#### WORK ITEM
Reproduce all the data exactly, without pictures.

#### DATA PROVIDED
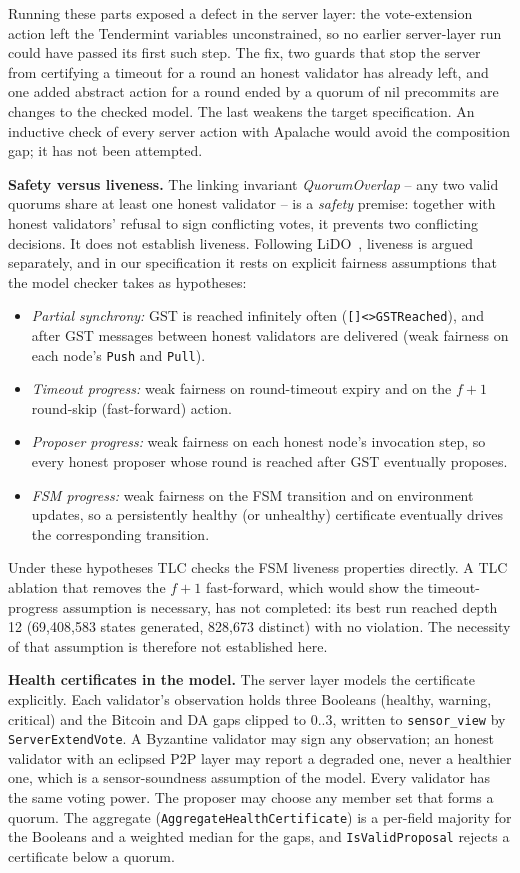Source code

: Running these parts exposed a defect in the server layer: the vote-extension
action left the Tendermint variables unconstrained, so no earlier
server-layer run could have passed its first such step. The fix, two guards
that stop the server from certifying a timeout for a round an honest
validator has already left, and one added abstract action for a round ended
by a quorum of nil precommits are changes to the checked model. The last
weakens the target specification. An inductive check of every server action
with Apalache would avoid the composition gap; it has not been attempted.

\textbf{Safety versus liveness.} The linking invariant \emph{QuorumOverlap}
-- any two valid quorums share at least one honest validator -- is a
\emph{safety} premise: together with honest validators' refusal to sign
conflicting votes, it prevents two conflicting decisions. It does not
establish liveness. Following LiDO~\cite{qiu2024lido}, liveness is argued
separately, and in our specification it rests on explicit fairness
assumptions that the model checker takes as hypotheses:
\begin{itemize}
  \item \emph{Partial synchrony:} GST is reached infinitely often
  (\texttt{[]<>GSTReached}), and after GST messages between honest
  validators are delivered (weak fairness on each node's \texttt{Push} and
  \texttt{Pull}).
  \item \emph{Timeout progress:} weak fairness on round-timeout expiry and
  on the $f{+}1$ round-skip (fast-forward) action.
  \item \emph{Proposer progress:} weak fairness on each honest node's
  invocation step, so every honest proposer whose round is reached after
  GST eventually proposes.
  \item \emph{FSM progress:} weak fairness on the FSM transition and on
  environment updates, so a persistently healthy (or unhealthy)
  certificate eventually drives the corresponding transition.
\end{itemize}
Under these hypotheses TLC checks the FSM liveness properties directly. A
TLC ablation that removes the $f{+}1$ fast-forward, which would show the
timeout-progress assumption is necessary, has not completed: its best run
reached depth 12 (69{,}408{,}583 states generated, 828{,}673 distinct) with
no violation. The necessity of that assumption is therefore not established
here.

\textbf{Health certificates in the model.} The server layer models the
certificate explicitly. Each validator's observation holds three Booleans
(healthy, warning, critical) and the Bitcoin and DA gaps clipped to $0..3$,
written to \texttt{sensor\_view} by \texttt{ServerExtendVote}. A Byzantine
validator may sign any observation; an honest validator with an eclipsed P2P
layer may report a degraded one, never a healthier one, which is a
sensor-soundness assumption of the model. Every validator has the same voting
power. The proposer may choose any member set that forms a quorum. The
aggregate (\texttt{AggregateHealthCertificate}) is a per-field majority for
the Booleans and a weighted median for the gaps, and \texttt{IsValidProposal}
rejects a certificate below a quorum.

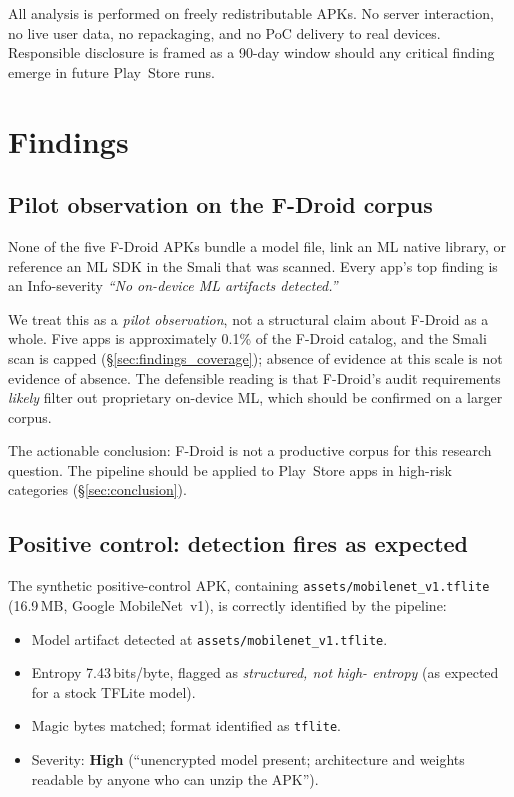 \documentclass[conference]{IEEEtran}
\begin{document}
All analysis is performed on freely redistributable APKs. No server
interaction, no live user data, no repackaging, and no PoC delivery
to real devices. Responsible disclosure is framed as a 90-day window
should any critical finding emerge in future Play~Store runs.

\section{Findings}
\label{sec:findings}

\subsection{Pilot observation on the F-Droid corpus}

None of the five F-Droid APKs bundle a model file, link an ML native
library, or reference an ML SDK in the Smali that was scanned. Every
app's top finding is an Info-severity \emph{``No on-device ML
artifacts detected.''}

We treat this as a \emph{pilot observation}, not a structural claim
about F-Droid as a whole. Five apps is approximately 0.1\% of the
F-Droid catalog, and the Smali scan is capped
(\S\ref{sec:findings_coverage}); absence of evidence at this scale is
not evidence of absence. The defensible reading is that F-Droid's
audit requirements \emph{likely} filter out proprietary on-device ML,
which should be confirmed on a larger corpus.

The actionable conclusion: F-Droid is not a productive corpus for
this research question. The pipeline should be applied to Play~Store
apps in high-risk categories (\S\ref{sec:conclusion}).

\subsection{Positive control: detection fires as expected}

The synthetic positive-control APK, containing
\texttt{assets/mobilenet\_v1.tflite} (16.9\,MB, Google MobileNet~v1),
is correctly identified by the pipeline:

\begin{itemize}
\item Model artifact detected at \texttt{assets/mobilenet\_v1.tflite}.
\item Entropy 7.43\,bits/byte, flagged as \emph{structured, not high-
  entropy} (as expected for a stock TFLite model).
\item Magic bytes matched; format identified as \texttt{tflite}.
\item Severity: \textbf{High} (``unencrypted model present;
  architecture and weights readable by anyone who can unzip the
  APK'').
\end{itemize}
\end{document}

#### REPLY
Source code

: Running these parts exposed a defect in the server layer: the vote-extension
action left the Tendermint variables unconstrained, so no earlier
server-layer run could have passed its first such step. The fix, two guards
that stop the server from certifying a timeout for a round an honest
validator has already left, and one added abstract action for a round ended
by a quorum of nil precommits are changes to the checked model. The last
weakens the target specification. An inductive check of every server action
with Apalache would avoid the composition gap; it has not been attempted.

\textbf{Safety versus liveness.} The linking invariant \emph{QuorumOverlap}
-- any two valid quorums share at least one honest validator -- is a
\emph{safety} premise: together with honest validators' refusal to sign
conflicting votes, it prevents two conflicting decisions. It does not
establish liveness. Following LiDO~\cite{qiu2024lido}, liveness is argued
separately, and in our specification it rests on explicit fairness
assumptions that the model checker takes as hypotheses:
\begin{itemize}
  \item \emph{Partial synchrony:} GST is reached infinitely often
  (\texttt{[]<>GSTReached}), and after GST messages between honest
  validators are delivered (weak fairness on each node's \texttt{Push} and
  \texttt{Pull}).
  \item \emph{Timeout progress:} weak fairness on round-timeout expiry and
  on the $f{+}1$ round-skip (fast-forward) action.
  \item \emph{Proposer progress:} weak fairness on each honest node's
  invocation step, so every honest proposer whose round is reached after
  GST eventually proposes.
  \item \emph{FSM progress:} weak fairness on the FSM transition and on
  environment updates, so a persistently healthy (or unhealthy)
  certificate eventually drives the corresponding transition.
\end{itemize}
Under these hypotheses TLC checks the FSM liveness properties directly. A
TLC ablation that removes the $f{+}1$ fast-forward, which would show the
timeout-progress assumption is necessary, has not completed: its best run
reached depth 12 (69{,}408{,}583 states generated, 828{,}673 distinct) with
no violation. The necessity of that assumption is therefore not established
here.

\textbf{Health certificates in the model.} The server layer models the
certificate explicitly. Each validator's observation holds three Booleans
(healthy, warning, critical) and the Bitcoin and DA gaps clipped to $0..3$,
written to \texttt{sensor\_view} by \texttt{ServerExtendVote}. A Byzantine
validator may sign any observation; an honest validator with an eclipsed P2P
layer may report a degraded one, never a healthier one, which is a
sensor-soundness assumption of the model. Every validator has the same voting
power. The proposer may choose any member set that forms a quorum. The
aggregate (\texttt{AggregateHealthCertificate}) is a per-field majority for
the Booleans and a weighted median for the gaps, and \texttt{IsValidProposal}
rejects a certificate below a quorum.

 \documentclass[conference]{IEEEtran}
\begin{document}
All analysis is performed on freely redistributable APKs. No server
interaction, no live user data, no repackaging, and no PoC delivery
to real devices. Responsible disclosure is framed as a 90-day window
should any critical finding emerge in future Play~Store runs.

\section{Findings}
\label{sec:findings}

\subsection{Pilot observation on the F-Droid corpus}

None of the five F-Droid APKs bundle a model file, link an ML native
library, or reference an ML SDK in the Smali that was scanned. Every
app's top finding is an Info-severity \emph{``No on-device ML
artifacts detected.''}

We treat this as a \emph{pilot observation}, not a structural claim
about F-Droid as a whole. Five apps is approximately 0.1\% of the
F-Droid catalog, and the Smali scan is capped
(\S\ref{sec:findings_coverage}); absence of evidence at this scale is
not evidence of absence. The defensible reading is that F-Droid's
audit requirements \emph{likely} filter out proprietary on-device ML,
which should be confirmed on a larger corpus.

The actionable conclusion: F-Droid is not a productive corpus for
this research question. The pipeline should be applied to Play~Store
apps in high-risk categories (\S\ref{sec:conclusion}).

\subsection{Positive control: detection fires as expected}

The synthetic positive-control APK, containing
\texttt{assets/mobilenet\_v1.tflite} (16.9\,MB, Google MobileNet~v1),
is correctly identified by the pipeline:

\begin{itemize}
\item Model artifact detected at \texttt{assets/mobilenet\_v1.tflite}.
\item Entropy 7.43\,bits/byte, flagged as \emph{structured, not high-
  entropy} (as expected for a stock TFLite model).
\item Magic bytes matched; format identified as \texttt{tflite}.
\item Severity: \textbf{High} (``unencrypted model present;
  architecture and weights readable by anyone who can unzip the
  APK'').
\end{itemize}
\end{document}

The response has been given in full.